Recorded information Start Marker

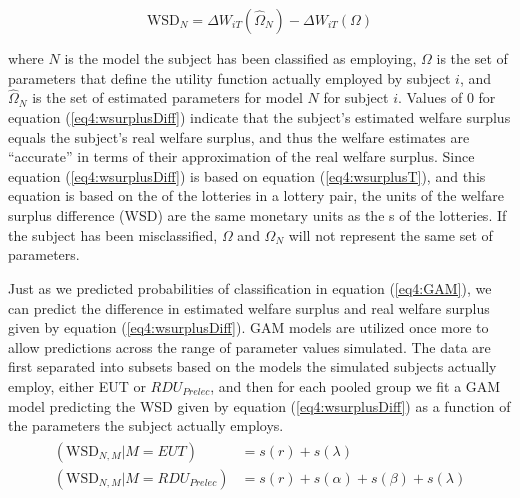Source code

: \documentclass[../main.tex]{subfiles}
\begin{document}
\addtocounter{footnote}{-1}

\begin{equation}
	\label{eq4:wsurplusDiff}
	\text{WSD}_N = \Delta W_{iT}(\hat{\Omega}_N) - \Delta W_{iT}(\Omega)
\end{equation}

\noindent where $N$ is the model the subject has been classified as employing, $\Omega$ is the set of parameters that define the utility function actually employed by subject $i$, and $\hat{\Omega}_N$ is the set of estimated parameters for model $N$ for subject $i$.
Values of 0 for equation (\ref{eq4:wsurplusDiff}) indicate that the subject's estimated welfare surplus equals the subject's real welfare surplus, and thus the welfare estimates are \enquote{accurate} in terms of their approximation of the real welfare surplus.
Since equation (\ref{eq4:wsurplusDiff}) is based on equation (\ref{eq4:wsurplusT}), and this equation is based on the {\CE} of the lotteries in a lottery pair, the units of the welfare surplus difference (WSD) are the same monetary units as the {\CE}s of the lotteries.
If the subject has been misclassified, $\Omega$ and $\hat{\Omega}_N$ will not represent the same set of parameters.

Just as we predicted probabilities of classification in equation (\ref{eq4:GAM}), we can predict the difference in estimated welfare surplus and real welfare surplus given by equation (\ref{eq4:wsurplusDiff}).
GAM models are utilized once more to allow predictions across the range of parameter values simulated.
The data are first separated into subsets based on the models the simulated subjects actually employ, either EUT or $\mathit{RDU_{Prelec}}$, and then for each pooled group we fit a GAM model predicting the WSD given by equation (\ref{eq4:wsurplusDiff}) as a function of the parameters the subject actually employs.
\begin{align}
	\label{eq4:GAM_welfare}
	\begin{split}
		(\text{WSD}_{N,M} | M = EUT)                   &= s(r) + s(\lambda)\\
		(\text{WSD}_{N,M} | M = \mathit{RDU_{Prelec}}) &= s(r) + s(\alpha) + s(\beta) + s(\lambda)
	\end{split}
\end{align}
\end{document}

Recorded information End Marker
Recorded information Start Marker

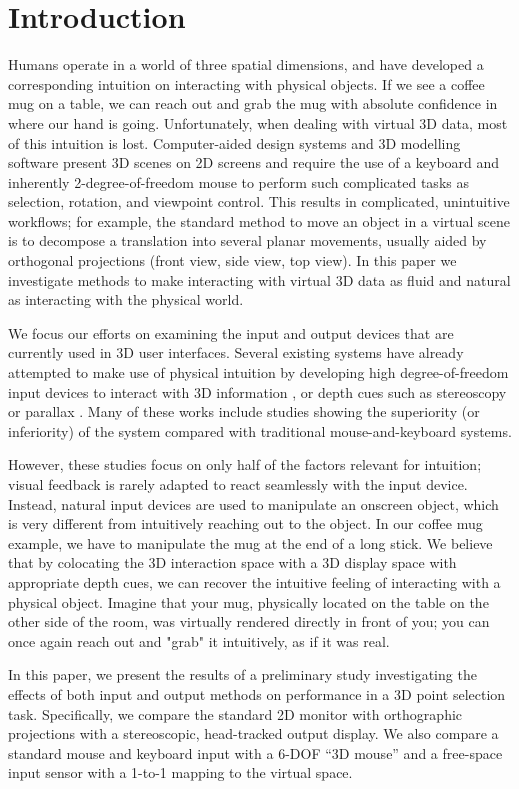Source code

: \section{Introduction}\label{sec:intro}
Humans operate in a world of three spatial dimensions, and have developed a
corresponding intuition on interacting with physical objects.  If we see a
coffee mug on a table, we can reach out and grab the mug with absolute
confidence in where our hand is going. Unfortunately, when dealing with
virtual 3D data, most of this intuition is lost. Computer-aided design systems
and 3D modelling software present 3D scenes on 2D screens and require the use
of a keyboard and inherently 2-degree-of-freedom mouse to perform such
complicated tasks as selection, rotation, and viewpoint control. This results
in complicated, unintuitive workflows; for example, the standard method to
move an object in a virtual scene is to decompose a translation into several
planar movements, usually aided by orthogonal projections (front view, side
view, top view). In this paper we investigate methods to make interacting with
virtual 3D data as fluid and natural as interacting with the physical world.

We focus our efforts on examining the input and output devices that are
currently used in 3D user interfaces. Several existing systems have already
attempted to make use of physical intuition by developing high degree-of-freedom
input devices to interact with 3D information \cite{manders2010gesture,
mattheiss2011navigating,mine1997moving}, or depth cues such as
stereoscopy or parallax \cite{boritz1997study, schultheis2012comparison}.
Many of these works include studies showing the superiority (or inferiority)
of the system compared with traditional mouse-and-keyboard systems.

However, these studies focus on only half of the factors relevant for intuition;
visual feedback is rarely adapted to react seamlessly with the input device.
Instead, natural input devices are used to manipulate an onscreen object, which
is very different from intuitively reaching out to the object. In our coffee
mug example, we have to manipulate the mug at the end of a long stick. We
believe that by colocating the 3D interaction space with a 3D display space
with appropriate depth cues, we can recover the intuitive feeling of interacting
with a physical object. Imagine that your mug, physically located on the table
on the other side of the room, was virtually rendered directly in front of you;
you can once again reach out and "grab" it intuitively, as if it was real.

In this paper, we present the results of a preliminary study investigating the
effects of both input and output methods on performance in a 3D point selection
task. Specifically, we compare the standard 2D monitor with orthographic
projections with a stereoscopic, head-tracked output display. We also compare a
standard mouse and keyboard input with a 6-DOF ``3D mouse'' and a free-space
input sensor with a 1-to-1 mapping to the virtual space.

Recorded information End Marker

## Description of the task:
When the line with "planar movements, usually" is reached in the data above, start copying there, and copy each line exactly until the line with "effects of both" has been copied; copy nothing else.

## Solution for this problem:
planar movements, usually aided by orthogonal projections (front view, side
view, top view). In this paper we investigate methods to make interacting with
virtual 3D data as fluid and natural as interacting with the physical world.

We focus our efforts on examining the input and output devices that are
currently used in 3D user interfaces. Several existing systems have already
attempted to make use of physical intuition by developing high degree-of-freedom
input devices to interact with 3D information \cite{manders2010gesture,
mattheiss2011navigating,mine1997moving}, or depth cues such as
stereoscopy or parallax \cite{boritz1997study, schultheis2012comparison}.
Many of these works include studies showing the superiority (or inferiority)
of the system compared with traditional mouse-and-keyboard systems.

However, these studies focus on only half of the factors relevant for intuition;
visual feedback is rarely adapted to react seamlessly with the input device.
Instead, natural input devices are used to manipulate an onscreen object, which
is very different from intuitively reaching out to the object. In our coffee
mug example, we have to manipulate the mug at the end of a long stick. We
believe that by colocating the 3D interaction space with a 3D display space
with appropriate depth cues, we can recover the intuitive feeling of interacting
with a physical object. Imagine that your mug, physically located on the table
on the other side of the room, was virtually rendered directly in front of you;
you can once again reach out and "grab" it intuitively, as if it was real.

In this paper, we present the results of a preliminary study investigating the
effects of both input and output methods on performance in a 3D point selection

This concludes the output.